Saved entries:
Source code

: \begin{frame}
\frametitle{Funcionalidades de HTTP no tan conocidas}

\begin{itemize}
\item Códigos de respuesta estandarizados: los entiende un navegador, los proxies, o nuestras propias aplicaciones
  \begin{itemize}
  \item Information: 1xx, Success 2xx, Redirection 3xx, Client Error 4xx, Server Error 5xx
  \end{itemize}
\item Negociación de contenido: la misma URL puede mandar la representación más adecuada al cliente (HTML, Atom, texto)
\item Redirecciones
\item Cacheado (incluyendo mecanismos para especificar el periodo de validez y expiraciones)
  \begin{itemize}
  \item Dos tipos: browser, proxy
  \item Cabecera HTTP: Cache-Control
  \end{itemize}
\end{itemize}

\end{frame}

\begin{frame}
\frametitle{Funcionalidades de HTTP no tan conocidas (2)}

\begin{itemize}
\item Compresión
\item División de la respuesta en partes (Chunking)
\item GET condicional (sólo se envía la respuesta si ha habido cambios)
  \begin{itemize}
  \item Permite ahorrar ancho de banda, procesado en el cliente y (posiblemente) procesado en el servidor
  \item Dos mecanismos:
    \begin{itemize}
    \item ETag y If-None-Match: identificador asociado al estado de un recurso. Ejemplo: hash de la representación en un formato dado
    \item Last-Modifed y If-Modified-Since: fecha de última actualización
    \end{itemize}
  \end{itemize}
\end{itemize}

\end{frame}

**YOUR TASK**. Keeping every line exactly as it is, copy all the records.

**RESPONSE TO THIS EXERCISE**.
Source code

: \begin{frame}
\frametitle{Funcionalidades de HTTP no tan conocidas}

\begin{itemize}
\item Códigos de respuesta estandarizados: los entiende un navegador, los proxies, o nuestras propias aplicaciones
  \begin{itemize}
  \item Information: 1xx, Success 2xx, Redirection 3xx, Client Error 4xx, Server Error 5xx
  \end{itemize}
\item Negociación de contenido: la misma URL puede mandar la representación más adecuada al cliente (HTML, Atom, texto)
\item Redirecciones
\item Cacheado (incluyendo mecanismos para especificar el periodo de validez y expiraciones)
  \begin{itemize}
  \item Dos tipos: browser, proxy
  \item Cabecera HTTP: Cache-Control
  \end{itemize}
\end{itemize}

\end{frame}

\begin{frame}
\frametitle{Funcionalidades de HTTP no tan conocidas (2)}

\begin{itemize}
\item Compresión
\item División de la respuesta en partes (Chunking)
\item GET condicional (sólo se envía la respuesta si ha habido cambios)
  \begin{itemize}
  \item Permite ahorrar ancho de banda, procesado en el cliente y (posiblemente) procesado en el servidor
  \item Dos mecanismos:
    \begin{itemize}
    \item ETag y If-None-Match: identificador asociado al estado de un recurso. Ejemplo: hash de la representación en un formato dado
    \item Last-Modifed y If-Modified-Since: fecha de última actualización
    \end{itemize}
  \end{itemize}
\end{itemize}

\end{frame}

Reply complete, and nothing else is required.